I felt the skin around my eyes loosen, my neck become slightly wobbly. “I am sufficiently inebriated,” I said.
“Good… now go away.”
“That wasn’t the deal. Hear me out, my old friend.”
“We are not, and have never been, friends.”
“By the Mirror God, you can hold a grudge!”
He finally looked at me, and I felt a chill at the back of my neck, running halfway down my spine. It was a good sign that it didn’t run all the way down my spine and into my legs and feet, that I wasn’t already halfway to the door.
I decided a fourth drink was in order, and immediately after, a fifth.
With the courage thus supplied, I looked at him again, stared into his eyes, and grinned. “I am your only friend, Marston.
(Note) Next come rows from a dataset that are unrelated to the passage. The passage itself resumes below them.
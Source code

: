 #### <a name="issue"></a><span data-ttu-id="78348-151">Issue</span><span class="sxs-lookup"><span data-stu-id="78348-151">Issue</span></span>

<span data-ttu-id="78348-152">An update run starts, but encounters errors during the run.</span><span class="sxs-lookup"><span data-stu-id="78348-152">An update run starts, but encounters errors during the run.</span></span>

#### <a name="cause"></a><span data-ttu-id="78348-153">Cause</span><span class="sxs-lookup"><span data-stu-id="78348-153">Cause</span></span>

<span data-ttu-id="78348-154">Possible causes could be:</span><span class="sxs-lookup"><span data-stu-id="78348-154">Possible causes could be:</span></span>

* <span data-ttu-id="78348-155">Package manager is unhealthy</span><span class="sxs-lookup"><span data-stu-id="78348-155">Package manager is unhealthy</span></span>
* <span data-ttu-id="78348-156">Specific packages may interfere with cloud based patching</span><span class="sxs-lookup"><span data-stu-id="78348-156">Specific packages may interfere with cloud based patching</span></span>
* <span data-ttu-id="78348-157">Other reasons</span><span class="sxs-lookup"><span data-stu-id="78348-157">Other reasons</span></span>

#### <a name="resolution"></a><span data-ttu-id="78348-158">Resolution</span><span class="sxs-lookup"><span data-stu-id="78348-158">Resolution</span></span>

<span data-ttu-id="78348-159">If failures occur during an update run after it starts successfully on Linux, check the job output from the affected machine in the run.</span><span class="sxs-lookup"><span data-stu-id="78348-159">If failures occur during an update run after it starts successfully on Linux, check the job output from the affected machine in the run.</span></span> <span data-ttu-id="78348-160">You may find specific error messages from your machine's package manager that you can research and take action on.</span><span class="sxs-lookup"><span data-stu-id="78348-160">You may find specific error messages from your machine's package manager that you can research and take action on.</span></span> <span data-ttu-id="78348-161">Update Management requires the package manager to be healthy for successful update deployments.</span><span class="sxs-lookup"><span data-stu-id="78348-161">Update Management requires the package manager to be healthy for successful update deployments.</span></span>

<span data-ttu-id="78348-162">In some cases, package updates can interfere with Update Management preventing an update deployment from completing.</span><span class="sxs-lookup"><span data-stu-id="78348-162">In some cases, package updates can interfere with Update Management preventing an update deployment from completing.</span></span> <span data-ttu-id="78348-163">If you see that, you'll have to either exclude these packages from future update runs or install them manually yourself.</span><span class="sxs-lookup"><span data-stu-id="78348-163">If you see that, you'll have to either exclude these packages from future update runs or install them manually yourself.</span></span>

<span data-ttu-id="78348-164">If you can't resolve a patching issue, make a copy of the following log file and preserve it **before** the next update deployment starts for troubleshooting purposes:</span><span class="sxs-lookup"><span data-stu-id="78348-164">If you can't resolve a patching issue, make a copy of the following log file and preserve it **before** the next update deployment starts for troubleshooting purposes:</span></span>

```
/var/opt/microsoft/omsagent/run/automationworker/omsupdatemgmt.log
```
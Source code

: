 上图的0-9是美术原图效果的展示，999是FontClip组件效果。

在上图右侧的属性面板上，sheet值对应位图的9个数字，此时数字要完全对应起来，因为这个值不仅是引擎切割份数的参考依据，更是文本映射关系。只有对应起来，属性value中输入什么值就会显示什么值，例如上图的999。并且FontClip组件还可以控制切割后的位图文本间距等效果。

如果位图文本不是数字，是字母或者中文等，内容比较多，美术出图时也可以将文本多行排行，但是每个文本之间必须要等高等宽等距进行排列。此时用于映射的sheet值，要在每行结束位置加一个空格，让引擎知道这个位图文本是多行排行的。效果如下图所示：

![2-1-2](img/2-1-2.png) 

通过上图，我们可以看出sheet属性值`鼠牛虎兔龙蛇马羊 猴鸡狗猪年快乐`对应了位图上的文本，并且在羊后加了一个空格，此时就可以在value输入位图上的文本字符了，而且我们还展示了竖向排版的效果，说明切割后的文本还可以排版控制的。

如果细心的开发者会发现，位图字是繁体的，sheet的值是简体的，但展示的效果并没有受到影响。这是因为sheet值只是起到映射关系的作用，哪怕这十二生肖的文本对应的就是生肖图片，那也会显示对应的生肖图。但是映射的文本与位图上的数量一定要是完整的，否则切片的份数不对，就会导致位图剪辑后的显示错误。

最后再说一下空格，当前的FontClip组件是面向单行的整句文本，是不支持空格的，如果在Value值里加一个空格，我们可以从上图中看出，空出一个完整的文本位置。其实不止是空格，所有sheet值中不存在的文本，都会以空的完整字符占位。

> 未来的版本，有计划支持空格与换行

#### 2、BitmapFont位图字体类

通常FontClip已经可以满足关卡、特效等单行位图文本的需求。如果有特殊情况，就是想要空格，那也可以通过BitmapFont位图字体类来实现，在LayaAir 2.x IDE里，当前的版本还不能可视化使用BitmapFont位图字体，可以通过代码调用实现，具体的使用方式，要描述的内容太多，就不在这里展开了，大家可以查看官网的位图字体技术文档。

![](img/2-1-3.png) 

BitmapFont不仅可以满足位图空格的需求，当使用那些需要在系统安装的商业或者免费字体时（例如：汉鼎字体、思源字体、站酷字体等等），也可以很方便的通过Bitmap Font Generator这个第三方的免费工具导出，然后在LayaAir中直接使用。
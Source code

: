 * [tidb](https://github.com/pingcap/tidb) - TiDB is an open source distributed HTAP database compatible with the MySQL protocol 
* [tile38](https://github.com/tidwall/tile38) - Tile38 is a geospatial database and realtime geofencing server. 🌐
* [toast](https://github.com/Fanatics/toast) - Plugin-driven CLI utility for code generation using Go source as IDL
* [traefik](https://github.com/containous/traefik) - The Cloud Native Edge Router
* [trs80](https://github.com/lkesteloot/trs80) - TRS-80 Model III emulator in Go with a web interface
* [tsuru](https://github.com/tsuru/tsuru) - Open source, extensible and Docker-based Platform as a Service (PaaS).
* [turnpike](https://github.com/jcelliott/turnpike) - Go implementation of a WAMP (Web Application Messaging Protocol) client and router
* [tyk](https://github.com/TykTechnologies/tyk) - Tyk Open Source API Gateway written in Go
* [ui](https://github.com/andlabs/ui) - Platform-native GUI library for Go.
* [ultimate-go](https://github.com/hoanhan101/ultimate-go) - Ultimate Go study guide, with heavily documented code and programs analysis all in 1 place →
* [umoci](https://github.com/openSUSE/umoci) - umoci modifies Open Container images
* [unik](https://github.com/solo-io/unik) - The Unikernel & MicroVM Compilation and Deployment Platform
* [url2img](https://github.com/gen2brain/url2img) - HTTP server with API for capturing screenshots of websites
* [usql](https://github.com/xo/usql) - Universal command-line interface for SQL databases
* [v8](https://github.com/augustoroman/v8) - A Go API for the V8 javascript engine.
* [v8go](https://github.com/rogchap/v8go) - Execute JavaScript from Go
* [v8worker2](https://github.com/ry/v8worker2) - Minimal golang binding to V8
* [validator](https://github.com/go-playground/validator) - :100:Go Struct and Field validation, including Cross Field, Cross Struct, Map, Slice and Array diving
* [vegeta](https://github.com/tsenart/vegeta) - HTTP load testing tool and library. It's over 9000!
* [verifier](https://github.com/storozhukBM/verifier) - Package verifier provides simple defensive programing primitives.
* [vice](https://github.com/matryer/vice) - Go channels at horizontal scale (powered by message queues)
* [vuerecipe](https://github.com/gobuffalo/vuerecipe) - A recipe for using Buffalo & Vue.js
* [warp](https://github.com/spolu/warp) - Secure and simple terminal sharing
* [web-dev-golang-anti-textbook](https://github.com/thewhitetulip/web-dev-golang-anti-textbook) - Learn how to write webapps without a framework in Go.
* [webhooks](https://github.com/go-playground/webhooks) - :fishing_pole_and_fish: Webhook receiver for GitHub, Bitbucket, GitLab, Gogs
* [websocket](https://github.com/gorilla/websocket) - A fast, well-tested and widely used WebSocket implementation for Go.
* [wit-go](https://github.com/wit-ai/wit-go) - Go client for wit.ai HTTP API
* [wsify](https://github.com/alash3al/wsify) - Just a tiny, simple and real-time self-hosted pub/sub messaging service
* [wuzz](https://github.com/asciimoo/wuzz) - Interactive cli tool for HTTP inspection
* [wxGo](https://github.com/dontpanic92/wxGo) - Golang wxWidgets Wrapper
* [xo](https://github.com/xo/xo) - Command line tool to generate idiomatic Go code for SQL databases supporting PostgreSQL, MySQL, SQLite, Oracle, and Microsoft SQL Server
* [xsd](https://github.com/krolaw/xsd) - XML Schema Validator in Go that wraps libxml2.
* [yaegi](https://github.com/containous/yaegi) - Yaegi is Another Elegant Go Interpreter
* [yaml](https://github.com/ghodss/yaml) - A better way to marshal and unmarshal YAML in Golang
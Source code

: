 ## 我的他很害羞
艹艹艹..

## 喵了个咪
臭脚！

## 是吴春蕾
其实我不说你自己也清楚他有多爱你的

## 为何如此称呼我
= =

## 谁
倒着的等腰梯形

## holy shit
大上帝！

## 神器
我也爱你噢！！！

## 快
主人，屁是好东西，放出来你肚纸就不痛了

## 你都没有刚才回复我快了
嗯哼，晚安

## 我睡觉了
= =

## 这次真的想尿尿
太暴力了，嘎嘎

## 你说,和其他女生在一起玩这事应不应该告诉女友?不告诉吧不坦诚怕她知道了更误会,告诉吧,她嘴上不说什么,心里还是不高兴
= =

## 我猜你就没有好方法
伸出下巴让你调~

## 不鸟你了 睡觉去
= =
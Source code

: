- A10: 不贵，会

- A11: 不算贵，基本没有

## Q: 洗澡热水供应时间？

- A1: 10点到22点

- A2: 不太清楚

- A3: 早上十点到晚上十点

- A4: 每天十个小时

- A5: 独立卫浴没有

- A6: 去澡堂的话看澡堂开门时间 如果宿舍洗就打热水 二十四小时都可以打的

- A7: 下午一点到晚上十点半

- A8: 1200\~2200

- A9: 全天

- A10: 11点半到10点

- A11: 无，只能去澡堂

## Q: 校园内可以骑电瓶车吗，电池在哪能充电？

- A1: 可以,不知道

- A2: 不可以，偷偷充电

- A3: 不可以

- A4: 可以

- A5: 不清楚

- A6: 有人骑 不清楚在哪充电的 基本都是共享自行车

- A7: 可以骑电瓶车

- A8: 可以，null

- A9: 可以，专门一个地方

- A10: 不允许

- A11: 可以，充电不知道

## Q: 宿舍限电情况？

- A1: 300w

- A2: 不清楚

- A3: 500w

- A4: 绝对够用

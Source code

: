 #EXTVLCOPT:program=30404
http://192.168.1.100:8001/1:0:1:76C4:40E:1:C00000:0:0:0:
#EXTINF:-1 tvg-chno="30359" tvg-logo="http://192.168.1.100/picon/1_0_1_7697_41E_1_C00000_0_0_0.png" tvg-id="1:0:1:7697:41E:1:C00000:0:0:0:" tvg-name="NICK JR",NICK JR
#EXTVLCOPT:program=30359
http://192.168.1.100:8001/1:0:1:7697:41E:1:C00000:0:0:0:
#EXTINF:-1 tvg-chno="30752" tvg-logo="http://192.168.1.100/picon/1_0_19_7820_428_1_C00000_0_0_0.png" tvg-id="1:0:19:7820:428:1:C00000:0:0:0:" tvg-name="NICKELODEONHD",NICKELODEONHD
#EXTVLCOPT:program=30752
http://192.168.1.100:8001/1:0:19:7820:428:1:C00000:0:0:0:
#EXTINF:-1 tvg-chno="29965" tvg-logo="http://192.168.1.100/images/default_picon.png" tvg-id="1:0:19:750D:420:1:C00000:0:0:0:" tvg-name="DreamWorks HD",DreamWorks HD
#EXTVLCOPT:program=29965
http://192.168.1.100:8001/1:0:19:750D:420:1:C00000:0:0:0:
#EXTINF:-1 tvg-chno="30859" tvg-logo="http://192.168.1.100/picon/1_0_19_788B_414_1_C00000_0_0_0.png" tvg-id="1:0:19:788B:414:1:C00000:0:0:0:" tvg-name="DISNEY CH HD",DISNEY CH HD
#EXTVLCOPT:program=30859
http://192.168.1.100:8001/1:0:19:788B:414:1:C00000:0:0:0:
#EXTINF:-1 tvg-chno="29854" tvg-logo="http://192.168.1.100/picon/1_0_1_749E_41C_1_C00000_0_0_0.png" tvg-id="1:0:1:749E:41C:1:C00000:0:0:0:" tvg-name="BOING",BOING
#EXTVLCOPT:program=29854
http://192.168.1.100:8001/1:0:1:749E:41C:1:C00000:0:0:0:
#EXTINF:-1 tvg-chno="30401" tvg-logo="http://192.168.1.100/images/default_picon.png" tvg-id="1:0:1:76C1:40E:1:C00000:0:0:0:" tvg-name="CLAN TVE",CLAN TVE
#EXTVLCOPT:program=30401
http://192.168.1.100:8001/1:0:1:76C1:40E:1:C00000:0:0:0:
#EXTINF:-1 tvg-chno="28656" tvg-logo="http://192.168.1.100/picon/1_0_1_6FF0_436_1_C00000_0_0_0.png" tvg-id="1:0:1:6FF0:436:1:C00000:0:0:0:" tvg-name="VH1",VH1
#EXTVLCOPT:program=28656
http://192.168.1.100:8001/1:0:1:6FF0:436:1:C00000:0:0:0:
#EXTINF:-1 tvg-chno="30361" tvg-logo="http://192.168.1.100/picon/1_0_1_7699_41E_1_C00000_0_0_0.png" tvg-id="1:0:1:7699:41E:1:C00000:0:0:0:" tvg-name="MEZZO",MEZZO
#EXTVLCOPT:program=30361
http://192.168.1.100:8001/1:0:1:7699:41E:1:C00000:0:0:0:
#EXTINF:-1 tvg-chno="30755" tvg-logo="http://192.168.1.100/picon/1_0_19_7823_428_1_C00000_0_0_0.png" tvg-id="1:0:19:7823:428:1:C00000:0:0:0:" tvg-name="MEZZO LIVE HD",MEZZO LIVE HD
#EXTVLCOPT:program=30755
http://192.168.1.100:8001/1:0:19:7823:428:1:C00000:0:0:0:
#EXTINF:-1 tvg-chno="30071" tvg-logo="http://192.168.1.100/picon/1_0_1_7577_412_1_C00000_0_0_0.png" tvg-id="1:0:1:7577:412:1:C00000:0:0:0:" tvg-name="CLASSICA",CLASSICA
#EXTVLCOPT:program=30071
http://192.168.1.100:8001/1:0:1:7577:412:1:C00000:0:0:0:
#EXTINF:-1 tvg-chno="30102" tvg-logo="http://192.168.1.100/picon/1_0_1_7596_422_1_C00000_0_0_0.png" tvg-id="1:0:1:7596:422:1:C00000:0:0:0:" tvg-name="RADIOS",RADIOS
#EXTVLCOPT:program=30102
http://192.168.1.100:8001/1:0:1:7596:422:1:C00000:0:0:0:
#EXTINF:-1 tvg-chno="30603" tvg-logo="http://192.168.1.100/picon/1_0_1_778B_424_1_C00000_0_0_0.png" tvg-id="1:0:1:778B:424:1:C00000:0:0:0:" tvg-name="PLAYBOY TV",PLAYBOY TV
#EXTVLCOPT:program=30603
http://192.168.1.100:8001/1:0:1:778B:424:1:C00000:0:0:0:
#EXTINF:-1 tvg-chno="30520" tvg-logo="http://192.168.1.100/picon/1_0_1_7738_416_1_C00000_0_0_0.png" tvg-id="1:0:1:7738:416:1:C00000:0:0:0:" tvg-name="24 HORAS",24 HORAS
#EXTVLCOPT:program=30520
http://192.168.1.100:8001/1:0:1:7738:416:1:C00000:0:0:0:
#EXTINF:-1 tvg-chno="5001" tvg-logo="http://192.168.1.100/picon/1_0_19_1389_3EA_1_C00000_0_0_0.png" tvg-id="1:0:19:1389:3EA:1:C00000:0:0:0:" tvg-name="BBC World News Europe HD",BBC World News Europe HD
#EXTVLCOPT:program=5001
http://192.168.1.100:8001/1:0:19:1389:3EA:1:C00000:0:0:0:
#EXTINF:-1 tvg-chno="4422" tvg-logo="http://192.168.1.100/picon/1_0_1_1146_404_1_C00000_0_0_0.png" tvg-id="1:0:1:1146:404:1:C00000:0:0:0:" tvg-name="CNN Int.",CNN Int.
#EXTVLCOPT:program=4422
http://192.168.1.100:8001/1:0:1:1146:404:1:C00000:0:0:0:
Isn’t that worth something?”
“I have no friends. I want no friends.”
“Fine, whatever. I have a proposition for you that has nothing to do with friendship. I intend to lead an expedition beyond the Shield Wall.”
I could tell there was just the tiniest flicker of curiosity. “Why?”
“Moregone has vanished. I don’t think it’s right for one of the principalities to disappear without someone looking into it.”
Marston straightened up, drained his drink. He was the first person I’d told who acted like he’d actually heard of Moregone. “I like that place. It’s the end of nowhere.”
“Then we are agreed. The world needs the end of nowhere, otherwise we are in the middle of everywhere.”
He smiled and I thought I saw the faintest glimmer of life in his eyes. “There is nothing you could have said to me that would convince me to help you. Except that.”
“We leave from the Gate of Rust at dawn on Friday next,” I said.
He merely nodded and took a sip.
I left him alone in his hellish solitude.